Aberdeen Station - Frisco Railway Depot, Aberdeen Mississippi

Date added: July 30, 2021 Categories: Mississippi Train Station Passenger Station
1978 View from east

The St. Louis and San Francisco Railway (Frisco) began as the Pacific Railroad incorporated in Missouri in 1849. In 1876 this line was purchased by W. F. Buckley acting for the recently incorporated St. Louis and San Francisco Railway. The Frisco's entry into Mississippi came in 1901 when it acquired the lines of the Kansas City, Memphis and Birmingham, a railroad connecting these three cities. In 1925 the Frisco gained control of the Muscle Shoals, Birmingham and Pensacola Railway, which extended north from Pensacola to Kimbrough, Alabama, By June 1928 the line from Pensacola had been joined to existing Frisco lines by a new section of track following the Torabigbee River Valley. The Aberdeen Station was built at a junction point along this new line.

The Aberdeen Station was not the first depot the St. Louis and San Francisco Railway erected in Aberdeen. Daniel Burnham designed the first one which was built on Maple Street in 1888.

The following description of the Maple Street Station, could be applied to the Aberdeen Station built almost forty years later:
The stations at Fort Scott, Kansas, 1885-1887, Kewanee, Illinois, 1887, and Aberdeen, Mississippi, 1888, typified the mode. Low-slung and hugging the ground, with wide overhanging eaves and simply decorative supporting brackets, such stations were usually of painted wood or red brick and had slate or shingle roofs. Crisp and unpretentious provincial train stations in an era of railroad opulence, they would seem to later generations refreshingly "modern" precursors of much that Wright and the Prairie School would develop and extend to other types of buildings, especially houses.
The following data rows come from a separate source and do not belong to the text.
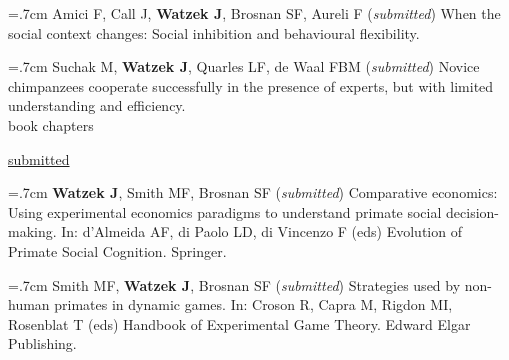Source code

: \documentclass[]{friggeri-cv}
\begin{document}
\hangindent=.7cm Amici F, Call J, \textbf{Watzek J}, Brosnan SF, Aureli F (\emph{submitted}) When the social context changes: Social inhibition and behavioural flexibility.

\hangindent=.7cm Suchak M, \textbf{Watzek J}, Quarles LF, de Waal FBM (\emph{submitted}) Novice chimpanzees cooperate successfully in the presence of experts, but with limited understanding and efficiency. \\[.5cm]





{\subfont\large{} book chapters}


\hspace{.35cm} { \underline{submitted}}

\hangindent=.7cm \textbf{Watzek J}, Smith MF, Brosnan SF (\emph{submitted}) Comparative economics: Using experimental economics paradigms to understand primate social decision-making. In: d'Almeida AF, di Paolo LD, di Vincenzo F (eds) Evolution of Primate Social Cognition. Springer.

\hangindent=.7cm Smith MF, \textbf{Watzek J}, Brosnan SF (\emph{submitted}) Strategies used by non-human primates in dynamic games. In: Croson R, Capra M, Rigdon MI, Rosenblat T (eds) Handbook of Experimental Game Theory. Edward Elgar Publishing.



\newpage
\thispagestyle{fancy}

\renewenvironment{aside}{%
  \let\oldsection\section
  \renewcommand{\section}[1]{
    \par\vspace{\baselineskip}{\Large\headingfont\color{headercolor} ##1}
  }
  \begin{textblock}{3.6}(1.5, 1.5)
  \begin{flushright}
  \obeycr
}{%
  \restorecr
  \end{flushright}
  \end{textblock}
  \let\section\oldsection
}
\end{document}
Although the working drawings of the 1929 Frisco station are titled "Passenger Station at Aberdeen, Mississippi," on both 25061 and 25065 original station drawings the partially erased designation "East Aberdeen" can be seen under the eventual title. This change had been made by the time the Aberdeen Examiner announced the station's opening reporting that the new station would be known as the Aberdeen Station while the older structure would be called the maple Street Station. ("New Frisco Station Here in Use Today," Examiner, March 2, 1930) The Maple Street Station was demolished in 1971.

During the 1920s the Frisco, like other railroads, was interested in the development of the territory it served. A 1927 article in the Aberdeen Examiner discussed how the Frisco planned to attract truck farmers to the area. Mr. R. H. Whitlow led the effort and advised "all purchasers to buy only as much land as they can pay for and operate." The newspaper concluded that, "the plan of bringing in colonies of thrifty farmers from the north and west is being managed by experienced men, all along the line, and has every prospect of success." ("Frisco to Encourage Immigration to Monroe County," Examiner, Nov. 18, 1929)

A brochure published by the Frisco Railway entitled "The Tombigbee Valley of Mississippi and Alabama" (no date) underscores the Frisco's desire to develop the area along the Tombigbee below Aberdeen. This twenty-one page illustrated booklet extols the Tombigbee River Valley mentioning in closing that a special department of the Frisco stood ready to aid farmers as long as they remained in the region.

After the Frisco closed the Aberdeen Station, it was occupied by the Morris Ready Mix Concrete Company, which moved into the building on February 14, 1957.

A ready mix cement plant was erected on the grounds. For the first two years of operation from 1957 to 1959 sack cement was unloaded from Frisco cars and stored in the Baggage and Express Room from which it was loaded onto cement trucks. Later cement was unloaded from Frisco hopper cars by auger and dropped onto a conveyor for storage in bins. Once every week a Frisco maintenance crew would make an overnight stop at Aberdeen, parking their motorized rail car on the side track and storing their tools in the tool room (former Colored Waiting Room) until their departure the next day. Catherine West, who was the secretary for Morris Ready Mix, planted the rosebush at the southwestern corner of the building in 1957. She also set out tomato plants on the eastern side of the building every summer. On June 30, 1968 Bradley Cement Company bought out Morris Ready Mix. Bradley continued to occupy the station until June 18, 1971.

When the Maple Street Station was demolished in 1971, Frisco moved its Aberdeen office to the station.